When I try to plot the learning rate, it is behaving oddly and is taking way too long to plot the graph. The image currently shows 7 iterations but it goes till default 100 which is taking around 2 hours just to plot the graph. I am currently using this on Jupyter Lab in GCP.

I then tried to pass a smaller number for the iterations and got the following graph and message

Also, before this I got the following error message while plotting the graph:

Error: libsixel is needed. See https://github.com/saitoha/libsixel

This also never came before, but I fixed this by installing ‘Libsixel’ via pip command.

This didn’t use to happen previously so I’m not sure what triggered this change or why is this happening suddenly. Any suggestions on how to fix it or what I am doing wrong would be really helpful

You should check your gpu usage during that. If its mostly on 0%, then its just taking too long to fetch/preprocess your dataset before feeding it to the network

Hi Julian, I tried to check the gpu usage and its not 0%


any other possible reason for this that I could look and fix?

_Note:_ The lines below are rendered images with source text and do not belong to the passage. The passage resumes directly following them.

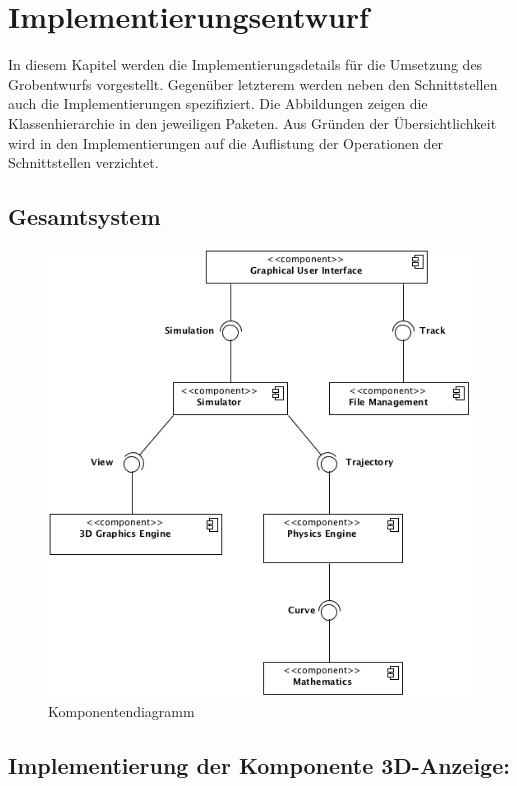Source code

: \chapter{Implementierungsentwurf}

In diesem Kapitel werden die Implementierungsdetails für die Umsetzung des
Grobentwurfs vorgestellt. Gegenüber letzterem werden neben den Schnittstellen
auch die Implementierungen spezifiziert. Die Abbildungen zeigen die 
Klassenhierarchie in den jeweiligen Paketen. Aus Gründen der Übersichtlichkeit
wird in den Implementierungen auf die Auflistung der Operationen der Schnittstellen
verzichtet.

\newpage

\section{Gesamtsystem}
\begin{figure}[!h]
	\includegraphics[width=0.8\linewidth]{bilder/components.png}
\caption{Komponentendiagramm}
\end{figure}

\section{Implementierung der Komponente 3D-Anzeige:}

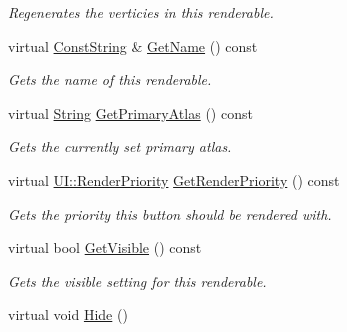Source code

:\begin{DoxyCompactItemize}
\begin{DoxyCompactList}\small\item\em Regenerates the verticies in this renderable. \item\end{DoxyCompactList}\item 
virtual \hyperlink{namespaceMezzanine_a63cd699ac54b73953f35ec9cfc05e506}{ConstString} \& \hyperlink{classMezzanine_1_1UI_1_1BasicRenderable_a1d3be8e827a562ade939383b4633ddb3}{GetName} () const 
\begin{DoxyCompactList}\small\item\em Gets the name of this renderable. \item\end{DoxyCompactList}\item 
virtual \hyperlink{namespaceMezzanine_acf9fcc130e6ebf08e3d8491aebcf1c86}{String} \hyperlink{classMezzanine_1_1UI_1_1BasicRenderable_a333701c21e49351bf905a27b96bac94d}{GetPrimaryAtlas} () const 
\begin{DoxyCompactList}\small\item\em Gets the currently set primary atlas. \item\end{DoxyCompactList}\item 
virtual \hyperlink{namespaceMezzanine_1_1UI_ac4c753eb6b5d66350a243acc9ce54130}{UI::RenderPriority} \hyperlink{classMezzanine_1_1UI_1_1BasicRenderable_a229905f629c59290e321014209d9457e}{GetRenderPriority} () const 
\begin{DoxyCompactList}\small\item\em Gets the priority this button should be rendered with. \item\end{DoxyCompactList}\item 
virtual bool \hyperlink{classMezzanine_1_1UI_1_1BasicRenderable_afee6e10e2fa607b309505d16ab7260d1}{GetVisible} () const 
\begin{DoxyCompactList}\small\item\em Gets the visible setting for this renderable. \item\end{DoxyCompactList}\item 
\hypertarget{classMezzanine_1_1UI_1_1BasicRenderable_acd8d40bacbb23eebacfdfcb42b33327d}{
virtual void \hyperlink{classMezzanine_1_1UI_1_1BasicRenderable_acd8d40bacbb23eebacfdfcb42b33327d}{Hide} ()}
\label{classMezzanine_1_1UI_1_1BasicRenderable_acd8d40bacbb23eebacfdfcb42b33327d}


\end{DoxyCompactItemize}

Sorry I wasn’t clear enough. GPU usage is where it says Volatile GPU-Util, so at the time you run that command nothing was being processed by the gpu. It sounds more like a problem with your dataset. How long does show_batch take?

data.show_batch took around 10 secs to show the sample images.

I am receiving “OSError: [Errno 9] Bad file descriptor” message. And even getting some warning message regarding the multiprocessing file
“File “/opt/anaconda3/lib/python3.7/multiprocessing/connection.py”, line 177, in close

Could this be a possible reason and please also let me know how to fix this.

Hard to know without seeing your code. That error usually shows when python tries to close a file which was already closed. It could be an external process closing them, you doing something in a random fashion which is picking twice same file, or something else.